(Task inputs):
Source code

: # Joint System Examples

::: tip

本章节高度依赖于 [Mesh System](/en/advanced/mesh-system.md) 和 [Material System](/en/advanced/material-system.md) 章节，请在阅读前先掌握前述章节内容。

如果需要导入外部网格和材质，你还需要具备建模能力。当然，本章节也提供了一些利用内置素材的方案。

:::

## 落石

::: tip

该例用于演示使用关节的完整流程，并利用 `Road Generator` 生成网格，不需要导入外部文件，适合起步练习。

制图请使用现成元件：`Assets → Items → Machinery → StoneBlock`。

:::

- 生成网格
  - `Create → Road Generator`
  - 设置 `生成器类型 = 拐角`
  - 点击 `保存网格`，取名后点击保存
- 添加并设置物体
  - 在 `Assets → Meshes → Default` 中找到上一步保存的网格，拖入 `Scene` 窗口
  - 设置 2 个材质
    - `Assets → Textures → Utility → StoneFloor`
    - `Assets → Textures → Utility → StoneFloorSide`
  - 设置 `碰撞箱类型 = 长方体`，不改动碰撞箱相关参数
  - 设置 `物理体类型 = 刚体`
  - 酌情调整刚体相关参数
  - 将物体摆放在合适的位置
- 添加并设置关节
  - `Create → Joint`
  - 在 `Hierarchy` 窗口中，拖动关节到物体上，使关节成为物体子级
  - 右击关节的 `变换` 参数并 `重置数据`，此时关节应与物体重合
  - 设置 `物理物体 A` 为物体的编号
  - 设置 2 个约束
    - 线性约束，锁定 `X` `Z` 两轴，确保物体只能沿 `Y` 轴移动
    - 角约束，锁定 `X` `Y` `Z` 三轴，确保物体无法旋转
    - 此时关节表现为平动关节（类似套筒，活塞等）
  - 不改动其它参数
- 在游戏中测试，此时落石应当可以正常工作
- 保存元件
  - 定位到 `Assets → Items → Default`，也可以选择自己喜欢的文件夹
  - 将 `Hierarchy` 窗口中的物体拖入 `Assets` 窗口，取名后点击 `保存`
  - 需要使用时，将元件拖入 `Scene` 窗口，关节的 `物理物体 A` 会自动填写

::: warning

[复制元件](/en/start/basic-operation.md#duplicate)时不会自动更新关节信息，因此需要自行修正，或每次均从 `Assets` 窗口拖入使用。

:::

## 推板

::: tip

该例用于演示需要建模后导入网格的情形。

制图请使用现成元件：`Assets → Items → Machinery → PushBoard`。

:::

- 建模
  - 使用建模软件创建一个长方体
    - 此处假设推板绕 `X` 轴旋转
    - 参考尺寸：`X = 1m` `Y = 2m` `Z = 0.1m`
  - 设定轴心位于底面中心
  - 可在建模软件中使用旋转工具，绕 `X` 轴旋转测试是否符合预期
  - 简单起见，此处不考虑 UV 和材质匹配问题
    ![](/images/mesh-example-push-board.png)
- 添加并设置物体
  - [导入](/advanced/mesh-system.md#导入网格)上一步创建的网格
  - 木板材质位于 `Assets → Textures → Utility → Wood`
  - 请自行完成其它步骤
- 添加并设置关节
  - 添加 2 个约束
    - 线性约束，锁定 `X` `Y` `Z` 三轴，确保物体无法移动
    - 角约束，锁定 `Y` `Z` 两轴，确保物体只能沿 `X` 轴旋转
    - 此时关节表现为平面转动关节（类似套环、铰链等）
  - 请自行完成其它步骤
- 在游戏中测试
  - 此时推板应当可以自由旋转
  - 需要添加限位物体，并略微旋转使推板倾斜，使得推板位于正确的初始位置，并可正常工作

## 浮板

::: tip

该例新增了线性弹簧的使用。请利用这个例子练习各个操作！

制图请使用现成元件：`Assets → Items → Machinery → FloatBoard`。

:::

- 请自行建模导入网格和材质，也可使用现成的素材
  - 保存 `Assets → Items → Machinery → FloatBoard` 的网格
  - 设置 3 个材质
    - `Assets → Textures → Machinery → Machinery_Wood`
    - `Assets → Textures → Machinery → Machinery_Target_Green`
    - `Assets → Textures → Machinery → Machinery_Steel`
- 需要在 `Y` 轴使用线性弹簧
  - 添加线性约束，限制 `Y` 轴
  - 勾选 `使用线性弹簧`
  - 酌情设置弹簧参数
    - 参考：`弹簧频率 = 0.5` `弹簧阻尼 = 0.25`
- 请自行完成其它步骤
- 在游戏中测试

(Task statement):
Write out the records again so that each line matches the original exactly.

(Reply):
Source code

: # Joint System Examples

::: tip

本章节高度依赖于 [Mesh System](/en/advanced/mesh-system.md) 和 [Material System](/en/advanced/material-system.md) 章节，请在阅读前先掌握前述章节内容。

如果需要导入外部网格和材质，你还需要具备建模能力。当然，本章节也提供了一些利用内置素材的方案。

:::

## 落石

::: tip

该例用于演示使用关节的完整流程，并利用 `Road Generator` 生成网格，不需要导入外部文件，适合起步练习。

制图请使用现成元件：`Assets → Items → Machinery → StoneBlock`。

:::

- 生成网格
  - `Create → Road Generator`
  - 设置 `生成器类型 = 拐角`
  - 点击 `保存网格`，取名后点击保存
- 添加并设置物体
  - 在 `Assets → Meshes → Default` 中找到上一步保存的网格，拖入 `Scene` 窗口
  - 设置 2 个材质
    - `Assets → Textures → Utility → StoneFloor`
    - `Assets → Textures → Utility → StoneFloorSide`
  - 设置 `碰撞箱类型 = 长方体`，不改动碰撞箱相关参数
  - 设置 `物理体类型 = 刚体`
  - 酌情调整刚体相关参数
  - 将物体摆放在合适的位置
- 添加并设置关节
  - `Create → Joint`
  - 在 `Hierarchy` 窗口中，拖动关节到物体上，使关节成为物体子级
  - 右击关节的 `变换` 参数并 `重置数据`，此时关节应与物体重合
  - 设置 `物理物体 A` 为物体的编号
  - 设置 2 个约束
    - 线性约束，锁定 `X` `Z` 两轴，确保物体只能沿 `Y` 轴移动
    - 角约束，锁定 `X` `Y` `Z` 三轴，确保物体无法旋转
    - 此时关节表现为平动关节（类似套筒，活塞等）
  - 不改动其它参数
- 在游戏中测试，此时落石应当可以正常工作
- 保存元件
  - 定位到 `Assets → Items → Default`，也可以选择自己喜欢的文件夹
  - 将 `Hierarchy` 窗口中的物体拖入 `Assets` 窗口，取名后点击 `保存`
  - 需要使用时，将元件拖入 `Scene` 窗口，关节的 `物理物体 A` 会自动填写

::: warning

[复制元件](/en/start/basic-operation.md#duplicate)时不会自动更新关节信息，因此需要自行修正，或每次均从 `Assets` 窗口拖入使用。

:::

## 推板

::: tip

该例用于演示需要建模后导入网格的情形。

制图请使用现成元件：`Assets → Items → Machinery → PushBoard`。

:::

- 建模
  - 使用建模软件创建一个长方体
    - 此处假设推板绕 `X` 轴旋转
    - 参考尺寸：`X = 1m` `Y = 2m` `Z = 0.1m`
  - 设定轴心位于底面中心
  - 可在建模软件中使用旋转工具，绕 `X` 轴旋转测试是否符合预期
  - 简单起见，此处不考虑 UV 和材质匹配问题
    ![](/images/mesh-example-push-board.png)
- 添加并设置物体
  - [导入](/advanced/mesh-system.md#导入网格)上一步创建的网格
  - 木板材质位于 `Assets → Textures → Utility → Wood`
  - 请自行完成其它步骤
- 添加并设置关节
  - 添加 2 个约束
    - 线性约束，锁定 `X` `Y` `Z` 三轴，确保物体无法移动
    - 角约束，锁定 `Y` `Z` 两轴，确保物体只能沿 `X` 轴旋转
    - 此时关节表现为平面转动关节（类似套环、铰链等）
  - 请自行完成其它步骤
- 在游戏中测试
  - 此时推板应当可以自由旋转
  - 需要添加限位物体，并略微旋转使推板倾斜，使得推板位于正确的初始位置，并可正常工作

## 浮板

::: tip

该例新增了线性弹簧的使用。请利用这个例子练习各个操作！

制图请使用现成元件：`Assets → Items → Machinery → FloatBoard`。

:::

- 请自行建模导入网格和材质，也可使用现成的素材
  - 保存 `Assets → Items → Machinery → FloatBoard` 的网格
  - 设置 3 个材质
    - `Assets → Textures → Machinery → Machinery_Wood`
    - `Assets → Textures → Machinery → Machinery_Target_Green`
    - `Assets → Textures → Machinery → Machinery_Steel`
- 需要在 `Y` 轴使用线性弹簧
  - 添加线性约束，限制 `Y` 轴
  - 勾选 `使用线性弹簧`
  - 酌情设置弹簧参数
    - 参考：`弹簧频率 = 0.5` `弹簧阻尼 = 0.25`
- 请自行完成其它步骤
- 在游戏中测试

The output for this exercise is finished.